オススメMVを紹介する連載の160回目です。(連載のマガジンはこちら)

今回は、プレイング・フォー・チェンジというプロジェクトの動画を紹介するとともに、その取り組みと多様性との関連性について考察してみたいと思います。

まず、皆さん、プレイング・フォー・チェンジってご存じですか?
実は私自身、昨年初めてYouTubeにレコメンドされて視聴し、その動画がお気に入りになり、動画が制作された背景や経緯を調べてみました。
そして、『こんな取り組みがあったなんて知らなかった!』と感動し、年始初めての投稿となる今回、満を持して皆さんにお届けする次第です。

では、さっそくその動画をご覧ください。
最初は、サンタナ夫妻が参加するこちらの動画。
プレイング・フォー・チェンジの「Oye Como Va」です。どうぞ!

めちゃくちゃイイでしょ!
色々なミュージシャンが入れ代わり立ち代わり登場して、様々な楽器を演奏ししたり歌いながら、全体の楽曲を構成しているのです。
しかも、それぞれのミュージシャンの演奏している姿や表情、そしてその周りの風景が組み合わさり、最高のMVとして仕上がっています。
こんな動画、いやMVは観たことがありません。感動です!

プレイング・フォー・チェンジ(Playing For Change)は、2002年にマーク・ジョンソンとホイットニー・クロエンケという方によって始まったプロジェクトになります。
上の動画でもわかる通り、様々なミュージシャン、それも世界各国のストリートミュージシャンの演奏や歌唱を組み合わせて(重ね合わせて)ひとつの楽曲と映像として構成し、動画を制作しているのです。
上の「Oye Como Va」では、元の楽曲のメイン奏者であるサンタナ夫妻も登場していますが、基本は世界各国の一般のストリートミュージシャン達で構成されているところも特徴になっています。
この動画をMV(MusicVideo)と呼べるかどうかは微妙ですが、それぞれのミュージシャンの動画を編集し再構成して新たな動画として制作されていることから、ミュージックビデオと呼んで差し支えないと判断し、今回お届けしています。(というか、皆さんに紹介したいので、無理矢理のこじつけではありますが...)
本来MVは、PV(PromotionVideo)という側面も持っており、楽曲の販売促進(プロモーション)の役割もあるのですが、その点から言うとこの動画はMVではありませんが、ご容赦ください。

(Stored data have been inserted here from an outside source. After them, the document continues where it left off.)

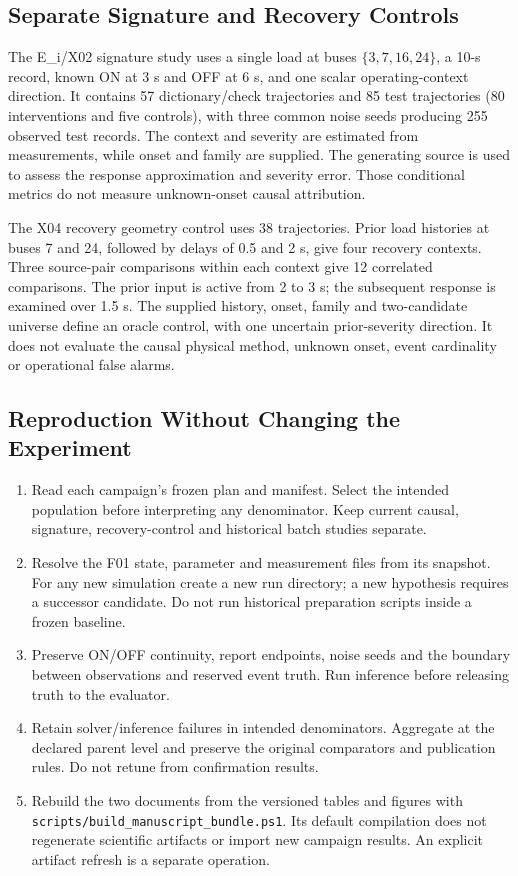 \subsection{Separate Signature and Recovery Controls}

The E\_i/X02 signature study uses a single load at buses
$\{3,7,16,24\}$, a 10-s record, known ON at 3 s and OFF at 6 s,
and one scalar operating-context direction. It contains 57 dictionary/check
trajectories and 85 test trajectories (80 interventions and five controls),
with three common noise seeds producing 255 observed test records.
The context and severity are estimated from measurements, while onset
and family are supplied. The generating source is used to assess the
response approximation and severity error. Those conditional metrics do
not measure unknown-onset causal attribution.

The X04 recovery geometry control uses 38 trajectories. Prior load
histories at buses 7 and 24, followed by delays of 0.5 and 2 s,
give four recovery contexts. Three source-pair comparisons within each
context give 12 correlated comparisons. The prior input is active from
2 to 3 s; the subsequent response is examined over 1.5 s. The supplied
history, onset, family and two-candidate universe define an oracle control,
with one uncertain prior-severity direction. It does not evaluate the causal physical method,
unknown onset, event cardinality or operational false alarms.

\subsection{Reproduction Without Changing the Experiment}

\begin{enumerate}
\item Read each campaign's frozen plan and manifest. Select the intended
population before interpreting any denominator. Keep current causal,
signature, recovery-control and historical batch studies separate.
\item Resolve the F01 state, parameter and measurement files from its
snapshot. For any new simulation create a new run directory; a new
hypothesis requires a successor candidate. Do not run historical preparation
scripts inside a frozen baseline.
\item Preserve ON/OFF continuity, report endpoints, noise seeds and the
boundary between observations and reserved event truth. Run inference
before releasing truth to the evaluator.
\item Retain solver/inference failures in intended denominators. Aggregate
at the declared parent level and preserve the original comparators and
publication rules. Do not retune from confirmation results.
\item Rebuild the two documents from the versioned tables and figures with
\nolinkurl{scripts/build_manuscript_bundle.ps1}. Its default compilation
does not regenerate scientific artifacts or import new campaign results.
An explicit artifact refresh is a separate operation.
\end{enumerate}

プレイング・フォー・チェンジは、一部ではチャリティプロジェクトという説明もされているようですが、確かにその面もあり、2007年に「プレイング・フォー・チェンジ基金(Playing For Change Foundation)」が設立され、世界各国の恵まれない子供たちのための音楽に触れあう施設や音楽教育のために収益を還元しています。
しかし、チャリティをするために始まられたプロジェクトではなく、元々は(そして今でも)世界各国のストリートミュージシャンの素晴らしさを多くの方に伝えるために、彼らの演奏や歌唱を紡ぐ(つむぐ)ことで更に素晴らしい楽曲として多くの方に伝えることが主旨なのです。
そして、その取り組みの中で、音楽をベースとしてより多くの方を幸せにするために、恵まれない子供たちに音楽と触れ合う場を提供し、また音楽を学ぶ場を提供しており、それがチャリティ活動となっているのです。

最近の動画では有名なミュージシャンも参加しているため(上の動画ではサンタナ夫妻)、プロジェクトの趣旨が伝わりにくくなっているのですが、プレイング・フォー・チェンジの趣旨が色濃く伝わる動画があります。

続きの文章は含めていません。